BG, sadly, after muggings by regulator Clare Spottiswoode, is about as unpredictable as you can get. After the Spottiswoode row, the latest difficulty to befall it is the threat of a windfall tax under the new Chancellor.

While Centrica has been landed a business which may be unable to pay out a dividend for a few years yet, BG is hardly a stock for investors to dive headlong into. TransCo, its collection of pipelines, is the root of its problems. BG is under the scrutiny of a Monopolies and Mergers Commission review to decide the rate of depreciation the company can charge for its pipeline assets; what is the appropriate capital replacement rate; and what makes a fair rate of return on capital.

Determining such a rate, however, will set the rate at which BG can charge its customers - notably Centrica, but also independent gas shippers - for the privilege of transporting gas to their consumers around Britain.

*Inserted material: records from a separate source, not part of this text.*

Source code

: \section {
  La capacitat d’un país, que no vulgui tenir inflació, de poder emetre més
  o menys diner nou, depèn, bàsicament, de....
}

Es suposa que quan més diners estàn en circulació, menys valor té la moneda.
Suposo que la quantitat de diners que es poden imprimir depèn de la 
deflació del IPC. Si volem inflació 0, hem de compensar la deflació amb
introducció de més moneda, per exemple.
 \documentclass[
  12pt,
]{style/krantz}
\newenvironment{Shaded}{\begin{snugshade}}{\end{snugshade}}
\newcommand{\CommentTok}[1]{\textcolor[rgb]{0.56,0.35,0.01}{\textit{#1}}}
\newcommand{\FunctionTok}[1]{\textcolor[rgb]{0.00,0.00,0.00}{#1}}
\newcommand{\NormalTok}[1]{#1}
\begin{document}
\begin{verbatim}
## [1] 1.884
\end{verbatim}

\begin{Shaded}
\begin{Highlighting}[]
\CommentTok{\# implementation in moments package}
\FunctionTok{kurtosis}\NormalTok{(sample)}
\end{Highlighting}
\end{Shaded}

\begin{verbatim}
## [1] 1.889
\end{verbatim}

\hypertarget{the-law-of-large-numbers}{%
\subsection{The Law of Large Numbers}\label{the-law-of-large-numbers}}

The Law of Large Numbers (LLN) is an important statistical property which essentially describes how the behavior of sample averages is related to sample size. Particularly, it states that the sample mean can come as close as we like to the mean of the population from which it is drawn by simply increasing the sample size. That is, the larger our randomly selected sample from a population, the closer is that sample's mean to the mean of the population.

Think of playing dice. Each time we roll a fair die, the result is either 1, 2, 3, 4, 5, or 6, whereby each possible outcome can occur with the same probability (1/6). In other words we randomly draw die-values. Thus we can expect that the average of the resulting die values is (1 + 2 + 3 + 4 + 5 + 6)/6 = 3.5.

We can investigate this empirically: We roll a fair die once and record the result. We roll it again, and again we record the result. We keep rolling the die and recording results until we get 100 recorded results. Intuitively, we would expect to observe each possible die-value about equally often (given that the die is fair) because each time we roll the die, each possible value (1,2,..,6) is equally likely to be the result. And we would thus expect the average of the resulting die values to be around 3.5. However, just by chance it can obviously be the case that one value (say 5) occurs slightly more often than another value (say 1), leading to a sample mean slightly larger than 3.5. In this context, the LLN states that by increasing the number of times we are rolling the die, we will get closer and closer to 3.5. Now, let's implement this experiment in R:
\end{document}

It is too hard to call the MMC decision. Ms Spottiswoode's own proposal, which provoked the MMC investigation, called for a pounds 400m cut in TransCo's revenues, with a pounds 30 a year saving off gas bills. While the MMC may not be as harsh, it is unlikely to restore BG's fortunes.

The shares trade on the appealing historic yield of 10.5 per cent; appealing, until it sinks in that this discounts the probable halving of the dividend, to 7p or less after the MMC reports, at the end of this month.

One might hope the matter would end there, but Ms Spottiswoode has the right to reject the MMC's findings, and insist her own, more far-reaching, draconian recommendations be implemented. Should this happen, it will plunge not only BG's share price into turmoil, but leave a problem for the Government to consider: who regulates the regulator?

The shares have climbed up from the low of 121p they struck in May of last year, and have since inched back to 181.5p

Capitalised at just over pounds 8bn, BG is still a sizeable affair. But whether it can return much more to shareholders over the next few years remains a series of ifs and buts. The shares are for well-informed gamblers only.